Three historical figures who exemplified the King energy are Gandhi, Martin Luther King, Jr., and Abraham Lincoln. They concerned themselves with helping and even liberating less fortunate individuals and groups. Theirs was a worldview of inclusivity or universalism. Moore and Gillette note that the King “must nurture his own progeny, culture, and religion, as well as the larger world of all human societies, and the environment as an ecological whole.” Gandhi, MLK, Jr., and Lincoln all knew that a kingdom divided against itself cannot stand.
In religious tradition if Moses provides one example of the ideal leader or King, then his counterpart the Pharaoh is what Moore and Gillette call the Shadow King. Unable to nurture his progeny, culture, religion, world, or environment, such a figure cannot manage the internal and external forces that would weaken and destroy him and his kingdom. Unaware of the degree to which such forces have overwhelmed his reason and self-control, he becomes the victim of what analytical psychology refers to as his shadow. He becomes the victim of his own fear and desire.
Moore and Gillette assert that each of the four images or archetypes named above has a shadow comprised of two poles, one active and the other passive. The active pole of the Shadow King is called the Tyrant Usurper. A person caught up in the energies of this pole exhibits a sense of personal entitlement, grandiosity, greed, and envy. Such an individual is especially sensitive to criticism and reacts in an exaggerated fashion when criticized. He is bullying and insulting. At root, his outward displays of rage and paranoia stem from a fear of weakness or impotency, both his own and that of others. Dictators such as Hitler, Mussolini, and Stalin are but a few recent historical examples of the Tyrant Usurper.
The Tyrant Usurper cannot come into power in a person without the passive acquiescence or permission in other individuals of the Weakling Abdicator, its opposing pole. With a nod to Wiesel, the Tyrant Usurper is to hatred what the Weakling Abdicator is to indifference. Moore and Gillette ominously observe that “every abdicated king needs at least one usurping king, and every usurper must find willing abdicators.” In short, the Tyrant Usurper and Weakling Abdicator are the two main stumbling blocks to true leadership or Kinghood.

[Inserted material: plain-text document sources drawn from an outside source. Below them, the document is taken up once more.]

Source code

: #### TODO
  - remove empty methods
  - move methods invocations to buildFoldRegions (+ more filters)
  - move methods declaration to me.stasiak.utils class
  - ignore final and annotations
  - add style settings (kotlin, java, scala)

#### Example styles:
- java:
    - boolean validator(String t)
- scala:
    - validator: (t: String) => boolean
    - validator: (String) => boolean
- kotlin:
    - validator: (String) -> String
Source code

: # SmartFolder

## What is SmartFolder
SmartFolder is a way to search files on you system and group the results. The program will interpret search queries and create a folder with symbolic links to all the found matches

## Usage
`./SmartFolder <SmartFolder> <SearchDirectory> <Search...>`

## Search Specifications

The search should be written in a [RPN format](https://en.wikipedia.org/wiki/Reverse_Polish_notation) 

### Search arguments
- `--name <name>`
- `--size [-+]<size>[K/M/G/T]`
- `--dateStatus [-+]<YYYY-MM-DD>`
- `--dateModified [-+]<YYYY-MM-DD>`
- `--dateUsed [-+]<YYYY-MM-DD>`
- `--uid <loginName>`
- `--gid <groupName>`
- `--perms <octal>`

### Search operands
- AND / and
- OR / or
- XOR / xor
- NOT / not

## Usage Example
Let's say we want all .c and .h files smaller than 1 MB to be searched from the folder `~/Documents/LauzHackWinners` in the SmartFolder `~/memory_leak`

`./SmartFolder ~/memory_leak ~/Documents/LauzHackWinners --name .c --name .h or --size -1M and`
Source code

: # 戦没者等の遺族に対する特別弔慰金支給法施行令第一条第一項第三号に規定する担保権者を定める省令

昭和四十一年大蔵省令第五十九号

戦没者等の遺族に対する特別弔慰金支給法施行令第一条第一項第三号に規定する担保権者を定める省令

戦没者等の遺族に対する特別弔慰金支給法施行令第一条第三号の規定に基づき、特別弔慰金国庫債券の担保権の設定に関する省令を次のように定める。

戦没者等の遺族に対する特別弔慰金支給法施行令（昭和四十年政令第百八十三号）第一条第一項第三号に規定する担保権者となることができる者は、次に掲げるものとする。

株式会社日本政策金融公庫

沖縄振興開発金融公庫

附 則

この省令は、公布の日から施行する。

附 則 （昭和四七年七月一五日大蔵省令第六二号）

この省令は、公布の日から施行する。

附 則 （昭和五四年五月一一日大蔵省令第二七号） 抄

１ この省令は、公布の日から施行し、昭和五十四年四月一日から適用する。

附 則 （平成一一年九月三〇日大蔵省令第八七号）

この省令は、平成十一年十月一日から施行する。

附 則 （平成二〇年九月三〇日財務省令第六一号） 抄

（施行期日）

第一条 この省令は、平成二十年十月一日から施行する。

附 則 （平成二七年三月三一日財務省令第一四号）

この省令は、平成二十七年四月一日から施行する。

Leading up to the Republican convention, commentators frequently remarked upon the impending coronation of presumptive presidential nominee Donald Trump. But what kind of King would Trump be? Since launching his presidential campaign in June 2015, Trump arguably has demonstrated qualities associated more with the Shadow King, specifically the Tyrant Usurper, than with Erickson’s generative man or what Moore and Gillette call the King in his fullness. Instead of uniting opposition and creating order, Trump is a man at the center of chaos and often even seems to thrive in it like an angry carnival barker. Indeed, chaos gives him a platform upon which he can vent his personal disgust, rage, and paranoia. His many inflammatory comments about the other, i.e., women, Muslims, Mexicans, and Hispanic-Americans is proof of such paranoia. These comments also show him to be anything but inclusive, universal, or nurturing.
The motives and amounts of his charitable giving or generosity toward those less fortunate have also been called into question. According to the Washington Post, a list produced by Trump’s campaign “reveals how Trump has demonstrated less of the soaring, world-changing ambitions in his philanthropy than many other billionaires. Instead, his giving appears narrowly tied to his business and, now, his political interests.” The only world that Trump wishes to nurture and change for the better is his own. Moore and Gillette’s contention that the Tyrant Usurper often manifests in people with a narcissistic personality disorder comes as little surprise.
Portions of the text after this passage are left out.